**Records contained in a dataset**
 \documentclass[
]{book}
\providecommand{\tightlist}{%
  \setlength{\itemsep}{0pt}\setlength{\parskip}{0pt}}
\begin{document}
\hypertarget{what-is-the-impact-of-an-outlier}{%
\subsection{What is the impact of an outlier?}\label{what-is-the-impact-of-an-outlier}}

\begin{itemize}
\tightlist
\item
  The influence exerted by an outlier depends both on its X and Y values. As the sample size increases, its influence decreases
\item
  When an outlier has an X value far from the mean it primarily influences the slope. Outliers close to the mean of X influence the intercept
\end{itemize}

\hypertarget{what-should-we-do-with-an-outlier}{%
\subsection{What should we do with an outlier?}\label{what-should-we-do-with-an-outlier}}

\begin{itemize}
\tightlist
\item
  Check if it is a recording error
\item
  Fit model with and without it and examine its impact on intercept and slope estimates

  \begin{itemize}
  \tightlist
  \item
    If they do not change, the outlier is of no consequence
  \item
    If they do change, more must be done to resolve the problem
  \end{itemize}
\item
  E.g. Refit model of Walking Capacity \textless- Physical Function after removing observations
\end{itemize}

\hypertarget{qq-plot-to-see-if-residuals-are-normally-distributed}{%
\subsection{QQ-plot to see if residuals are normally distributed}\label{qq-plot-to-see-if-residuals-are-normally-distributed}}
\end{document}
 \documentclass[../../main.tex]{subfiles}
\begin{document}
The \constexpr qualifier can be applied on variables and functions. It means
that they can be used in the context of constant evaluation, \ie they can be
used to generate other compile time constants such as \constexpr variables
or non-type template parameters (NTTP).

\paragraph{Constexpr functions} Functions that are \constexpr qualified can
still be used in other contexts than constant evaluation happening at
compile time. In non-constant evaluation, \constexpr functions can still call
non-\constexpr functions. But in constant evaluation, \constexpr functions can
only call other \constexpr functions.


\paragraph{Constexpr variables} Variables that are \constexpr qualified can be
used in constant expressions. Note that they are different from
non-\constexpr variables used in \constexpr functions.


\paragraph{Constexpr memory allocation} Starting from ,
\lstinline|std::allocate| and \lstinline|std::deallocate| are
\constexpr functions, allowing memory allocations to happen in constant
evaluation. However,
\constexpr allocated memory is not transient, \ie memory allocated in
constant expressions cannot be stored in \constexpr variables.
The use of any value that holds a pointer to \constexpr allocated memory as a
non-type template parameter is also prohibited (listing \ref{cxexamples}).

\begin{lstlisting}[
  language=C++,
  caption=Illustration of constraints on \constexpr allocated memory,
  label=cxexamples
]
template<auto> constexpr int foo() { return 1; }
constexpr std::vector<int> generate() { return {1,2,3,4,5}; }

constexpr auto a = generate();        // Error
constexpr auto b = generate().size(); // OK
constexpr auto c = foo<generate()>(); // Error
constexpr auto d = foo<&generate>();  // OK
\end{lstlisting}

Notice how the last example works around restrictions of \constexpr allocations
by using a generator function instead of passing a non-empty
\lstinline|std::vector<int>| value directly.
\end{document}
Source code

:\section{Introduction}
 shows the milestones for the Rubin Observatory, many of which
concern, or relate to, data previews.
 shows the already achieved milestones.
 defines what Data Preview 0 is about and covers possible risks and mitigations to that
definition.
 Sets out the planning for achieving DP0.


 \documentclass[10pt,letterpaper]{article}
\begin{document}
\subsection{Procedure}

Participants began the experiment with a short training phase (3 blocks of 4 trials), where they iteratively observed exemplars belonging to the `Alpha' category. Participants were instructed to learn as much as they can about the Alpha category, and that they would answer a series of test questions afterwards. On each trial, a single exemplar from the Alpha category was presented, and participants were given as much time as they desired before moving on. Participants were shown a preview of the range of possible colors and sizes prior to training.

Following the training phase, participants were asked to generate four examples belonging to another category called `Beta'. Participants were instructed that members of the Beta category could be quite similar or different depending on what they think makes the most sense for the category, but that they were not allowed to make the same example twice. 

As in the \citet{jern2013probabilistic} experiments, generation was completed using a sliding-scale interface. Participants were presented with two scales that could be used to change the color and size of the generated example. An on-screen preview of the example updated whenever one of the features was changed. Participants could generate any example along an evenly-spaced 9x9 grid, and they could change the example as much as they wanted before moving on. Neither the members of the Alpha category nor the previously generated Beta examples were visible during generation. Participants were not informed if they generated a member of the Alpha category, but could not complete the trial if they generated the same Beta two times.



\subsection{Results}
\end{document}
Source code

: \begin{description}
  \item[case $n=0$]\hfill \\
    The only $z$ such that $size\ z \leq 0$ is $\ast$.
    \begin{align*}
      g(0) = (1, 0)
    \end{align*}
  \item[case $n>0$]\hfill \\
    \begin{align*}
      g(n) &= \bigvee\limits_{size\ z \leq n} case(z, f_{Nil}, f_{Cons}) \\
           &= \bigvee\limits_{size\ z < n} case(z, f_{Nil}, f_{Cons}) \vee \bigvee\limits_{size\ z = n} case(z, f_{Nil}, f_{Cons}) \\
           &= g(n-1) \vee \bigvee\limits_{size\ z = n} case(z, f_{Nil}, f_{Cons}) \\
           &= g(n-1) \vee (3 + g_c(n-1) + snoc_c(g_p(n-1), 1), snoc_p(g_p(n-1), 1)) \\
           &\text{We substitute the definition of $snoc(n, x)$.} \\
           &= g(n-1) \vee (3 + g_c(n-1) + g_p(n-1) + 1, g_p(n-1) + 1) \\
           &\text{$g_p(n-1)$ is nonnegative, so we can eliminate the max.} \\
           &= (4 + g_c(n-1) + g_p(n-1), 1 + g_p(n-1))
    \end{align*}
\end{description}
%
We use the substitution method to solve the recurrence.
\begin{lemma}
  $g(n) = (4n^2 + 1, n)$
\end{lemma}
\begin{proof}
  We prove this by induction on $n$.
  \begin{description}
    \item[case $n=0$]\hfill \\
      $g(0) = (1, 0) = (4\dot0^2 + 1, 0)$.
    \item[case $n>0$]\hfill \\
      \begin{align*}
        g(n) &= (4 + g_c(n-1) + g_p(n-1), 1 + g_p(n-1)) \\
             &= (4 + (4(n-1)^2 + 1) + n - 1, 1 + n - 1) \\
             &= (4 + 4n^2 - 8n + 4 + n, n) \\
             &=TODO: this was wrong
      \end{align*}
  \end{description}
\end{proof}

**Directions**
If a line of the data holds the string "vector", list it.

**Solution**
constexpr std::vector<int> generate() { return {1,2,3,4,5}; }
\lstinline|std::vector<int>| value directly.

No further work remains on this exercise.